Description of the task: Print the listing below once more, unchanged.

Data to process:
************

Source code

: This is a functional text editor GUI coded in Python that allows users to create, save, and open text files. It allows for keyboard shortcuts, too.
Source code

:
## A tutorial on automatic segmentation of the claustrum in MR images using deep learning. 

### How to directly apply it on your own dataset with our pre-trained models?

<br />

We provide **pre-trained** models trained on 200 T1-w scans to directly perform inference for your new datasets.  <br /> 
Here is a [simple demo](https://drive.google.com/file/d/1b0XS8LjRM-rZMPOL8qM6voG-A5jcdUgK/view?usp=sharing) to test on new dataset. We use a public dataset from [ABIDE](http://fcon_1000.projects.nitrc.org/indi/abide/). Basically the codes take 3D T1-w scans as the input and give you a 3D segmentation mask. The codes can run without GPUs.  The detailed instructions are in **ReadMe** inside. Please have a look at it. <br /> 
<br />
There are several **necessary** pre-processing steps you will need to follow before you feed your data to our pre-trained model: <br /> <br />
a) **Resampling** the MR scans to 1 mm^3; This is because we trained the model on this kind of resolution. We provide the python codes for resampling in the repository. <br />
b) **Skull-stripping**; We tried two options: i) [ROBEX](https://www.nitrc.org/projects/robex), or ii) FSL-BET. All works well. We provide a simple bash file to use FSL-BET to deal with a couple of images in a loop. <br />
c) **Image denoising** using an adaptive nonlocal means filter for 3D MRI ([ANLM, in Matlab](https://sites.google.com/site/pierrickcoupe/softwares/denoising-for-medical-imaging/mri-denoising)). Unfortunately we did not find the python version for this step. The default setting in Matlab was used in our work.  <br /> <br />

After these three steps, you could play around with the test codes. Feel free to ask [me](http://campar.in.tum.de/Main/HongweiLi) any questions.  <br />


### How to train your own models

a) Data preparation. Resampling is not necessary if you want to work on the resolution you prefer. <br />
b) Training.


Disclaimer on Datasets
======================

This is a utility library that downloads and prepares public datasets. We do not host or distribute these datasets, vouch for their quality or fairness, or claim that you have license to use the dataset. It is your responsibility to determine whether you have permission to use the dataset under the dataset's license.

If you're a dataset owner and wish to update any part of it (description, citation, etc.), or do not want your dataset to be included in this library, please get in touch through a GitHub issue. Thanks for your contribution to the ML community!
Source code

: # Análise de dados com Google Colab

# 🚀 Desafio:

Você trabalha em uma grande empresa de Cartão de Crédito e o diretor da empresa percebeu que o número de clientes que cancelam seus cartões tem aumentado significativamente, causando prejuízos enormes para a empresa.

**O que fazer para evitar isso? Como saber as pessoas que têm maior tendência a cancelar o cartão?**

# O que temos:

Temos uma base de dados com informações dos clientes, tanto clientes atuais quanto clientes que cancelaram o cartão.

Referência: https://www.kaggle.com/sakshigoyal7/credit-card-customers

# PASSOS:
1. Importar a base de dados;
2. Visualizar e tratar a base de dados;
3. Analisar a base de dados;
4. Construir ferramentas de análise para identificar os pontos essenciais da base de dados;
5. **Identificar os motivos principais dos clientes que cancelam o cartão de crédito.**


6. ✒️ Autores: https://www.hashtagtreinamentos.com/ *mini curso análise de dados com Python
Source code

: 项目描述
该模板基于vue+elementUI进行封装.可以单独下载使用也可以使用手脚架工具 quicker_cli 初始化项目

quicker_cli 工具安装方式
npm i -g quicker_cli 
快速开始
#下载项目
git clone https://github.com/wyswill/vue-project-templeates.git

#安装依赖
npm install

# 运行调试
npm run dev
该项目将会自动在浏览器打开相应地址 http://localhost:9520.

************

Worked solution:
Source code

: This is a functional text editor GUI coded in Python that allows users to create, save, and open text files. It allows for keyboard shortcuts, too.
Source code

:
## A tutorial on automatic segmentation of the claustrum in MR images using deep learning. 

### How to directly apply it on your own dataset with our pre-trained models?

<br />

We provide **pre-trained** models trained on 200 T1-w scans to directly perform inference for your new datasets.  <br /> 
Here is a [simple demo](https://drive.google.com/file/d/1b0XS8LjRM-rZMPOL8qM6voG-A5jcdUgK/view?usp=sharing) to test on new dataset. We use a public dataset from [ABIDE](http://fcon_1000.projects.nitrc.org/indi/abide/). Basically the codes take 3D T1-w scans as the input and give you a 3D segmentation mask. The codes can run without GPUs.  The detailed instructions are in **ReadMe** inside. Please have a look at it. <br /> 
<br />
There are several **necessary** pre-processing steps you will need to follow before you feed your data to our pre-trained model: <br /> <br />
a) **Resampling** the MR scans to 1 mm^3; This is because we trained the model on this kind of resolution. We provide the python codes for resampling in the repository. <br />
b) **Skull-stripping**; We tried two options: i) [ROBEX](https://www.nitrc.org/projects/robex), or ii) FSL-BET. All works well. We provide a simple bash file to use FSL-BET to deal with a couple of images in a loop. <br />
c) **Image denoising** using an adaptive nonlocal means filter for 3D MRI ([ANLM, in Matlab](https://sites.google.com/site/pierrickcoupe/softwares/denoising-for-medical-imaging/mri-denoising)). Unfortunately we did not find the python version for this step. The default setting in Matlab was used in our work.  <br /> <br />

After these three steps, you could play around with the test codes. Feel free to ask [me](http://campar.in.tum.de/Main/HongweiLi) any questions.  <br />


### How to train your own models

a) Data preparation. Resampling is not necessary if you want to work on the resolution you prefer. <br />
b) Training.


Disclaimer on Datasets
======================

This is a utility library that downloads and prepares public datasets. We do not host or distribute these datasets, vouch for their quality or fairness, or claim that you have license to use the dataset. It is your responsibility to determine whether you have permission to use the dataset under the dataset's license.

If you're a dataset owner and wish to update any part of it (description, citation, etc.), or do not want your dataset to be included in this library, please get in touch through a GitHub issue. Thanks for your contribution to the ML community!
Source code

: # Análise de dados com Google Colab

# 🚀 Desafio:

Você trabalha em uma grande empresa de Cartão de Crédito e o diretor da empresa percebeu que o número de clientes que cancelam seus cartões tem aumentado significativamente, causando prejuízos enormes para a empresa.

**O que fazer para evitar isso? Como saber as pessoas que têm maior tendência a cancelar o cartão?**

# O que temos:

Temos uma base de dados com informações dos clientes, tanto clientes atuais quanto clientes que cancelaram o cartão.

Referência: https://www.kaggle.com/sakshigoyal7/credit-card-customers

# PASSOS:
1. Importar a base de dados;
2. Visualizar e tratar a base de dados;
3. Analisar a base de dados;
4. Construir ferramentas de análise para identificar os pontos essenciais da base de dados;
5. **Identificar os motivos principais dos clientes que cancelam o cartão de crédito.**


6. ✒️ Autores: https://www.hashtagtreinamentos.com/ *mini curso análise de dados com Python
Source code

: 项目描述
该模板基于vue+elementUI进行封装.可以单独下载使用也可以使用手脚架工具 quicker_cli 初始化项目

quicker_cli 工具安装方式
npm i -g quicker_cli 
快速开始
#下载项目
git clone https://github.com/wyswill/vue-project-templeates.git

#安装依赖
npm install

# 运行调试
npm run dev
该项目将会自动在浏览器打开相应地址 http://localhost:9520.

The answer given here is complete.